«Dramatique». Voilà comment Alain Paré, président de la Conférence internationale des arts de la scène (CINARS) qualifie les résultats de son sondage réalisé auprès du milieu culturel canadien sur l'impact de l'abolition des programmes PromArt et Routes commerciales (budget total de plus de 6 millions en 2006-2007).

Selon les sondés, 59 % des tournées prévues en 2008-2009 seraient «menacées» par le retrait de ces deux programmes (effectif en mars 2009). Le pourcentage grimpe à 92 % puis 98 % pour les deux années suivantes. Au total, cela équivaudrait à 327 tournées et 3395 représentations de spectacles.

 

Cela se traduirait aussi par des pertes de vente de plus de 24 millions et des pertes en cachets et salaires de 8,9 millions (2000 emplois), toujours selon l'estimation des sondés. Sans compter l'impact sur la réputation des compagnies culturelles auprès des diffuseurs internationaux.

L'idée de l'enquête est venue en novembre. Le CINARS venait de mener un petit sondage interne auprès de ses membres. Les chiffres étaient assez pessimistes. Pour en avoir le coeur net, le groupe a donc envoyé à la fin novembre un questionnaire à 244 personnes ou organismes qui avaient reçu des subventions fédérales.

Résultat: les pertes anticipées sont cinq fois plus grandes que ce que laissaient entendre les données obtenues à la mi-novembre. Et ce chiffre reste très conservateur, assure CINARS. Car pour exercer rapidement une pression auprès du gouvernement, l'organisme a demandé aux sondés de répondre en seulement deux semaines. Résultat, le taux de réponse ne dépasse pas 25 % (61 sur 244). Les pertes mentionnées ci-dessus sont donc seulement celles de 25% des répondants. CINARS n'a pas multiplié le chiffre par quatre pour obtenir une estimation pour l'ensemble de l'industrie.

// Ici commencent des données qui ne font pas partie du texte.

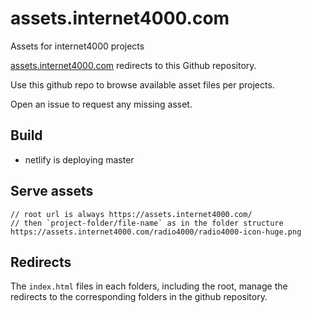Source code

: # assets.internet4000.com

Assets for internet4000 projects

[assets.internet4000.com](https://assets.internet4000.com) redirects to this Github repository.

Use this github repo to browse available asset files per projects.

Open an issue to request any missing asset.


## Build

- netlify is deploying master

## Serve assets
```
// root url is always https://assets.internet4000.com/
// then `project-folder/file-name` as in the folder structure
https://assets.internet4000.com/radio4000/radio4000-icon-huge.png
```

## Redirects

The `index.html` files in each folders, including the root, manage the redirects to the corresponding folders in the github repository.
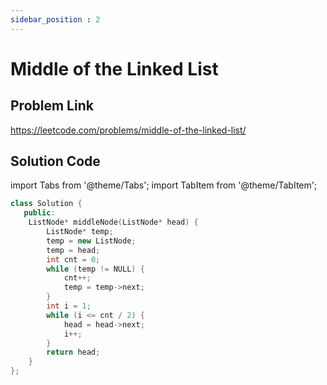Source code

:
 ```yaml
---
sidebar_position : 2
---
```


# Middle of the Linked List

## Problem Link
https://leetcode.com/problems/middle-of-the-linked-list/

## Solution Code

import Tabs from '@theme/Tabs';
import TabItem from '@theme/TabItem';

<Tabs>
<TabItem value="cpp" label="C++">

```cpp
class Solution {
   public:
    ListNode* middleNode(ListNode* head) {
        ListNode* temp;
        temp = new ListNode;
        temp = head;
        int cnt = 0;
        while (temp != NULL) {
            cnt++;
            temp = temp->next;
        }
        int i = 1;
        while (i <= cnt / 2) {
            head = head->next;
            i++;
        }
        return head;
    }
};
```
</TabItem>
</Tabs>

«On voulait être très prudents. Les conséquences sont donc sûrement plus graves que ce que laissent entendre ces chiffres, et ce, autant au plan économique, diplomatique qu'identitaire.»

Le Québec est de loin la province la plus touchée. Selon les chiffres de CINARS, 40 % des subventions de Routes commerciales et 68 % des subventions de PromArt en 2006-2007 ont été versées à des compagnies québécoises.

Le théâtre du Grand Jour est un exemple parmi tant d'autres de petites compagnies qui risquent d'écoper. Il prépare notamment une coproduction avec un important théâtre belge. Une vingtaine de personnes travaillent sur le projet, qui devait être financé à environ un tiers par le gouvernement.

«Bien sûr, PromArt n'était pas notre seul espoir de subvention, mais il en était un important. Ça ne peut pas aider. On attend une réponse du côté des autres programmes, dont ceux des Conseil des arts d'Ottawa et de Québec. Il faudra décider en mars si on avance avec le projet en Belgique», raconte David Lavoie, directeur administratif du théâtre.

Pour d'autres compagnies, il est déjà trop tard, croit Alain Paré. «Dans plusieurs cas, il n'est pas minuit moins une, il est déjà minuit et cinq, car des sommes sont engagées dans des projets qui ne recevront pas de subventions de ces deux programmes. Ces compagnies risquent d'enregistrer des déficits.»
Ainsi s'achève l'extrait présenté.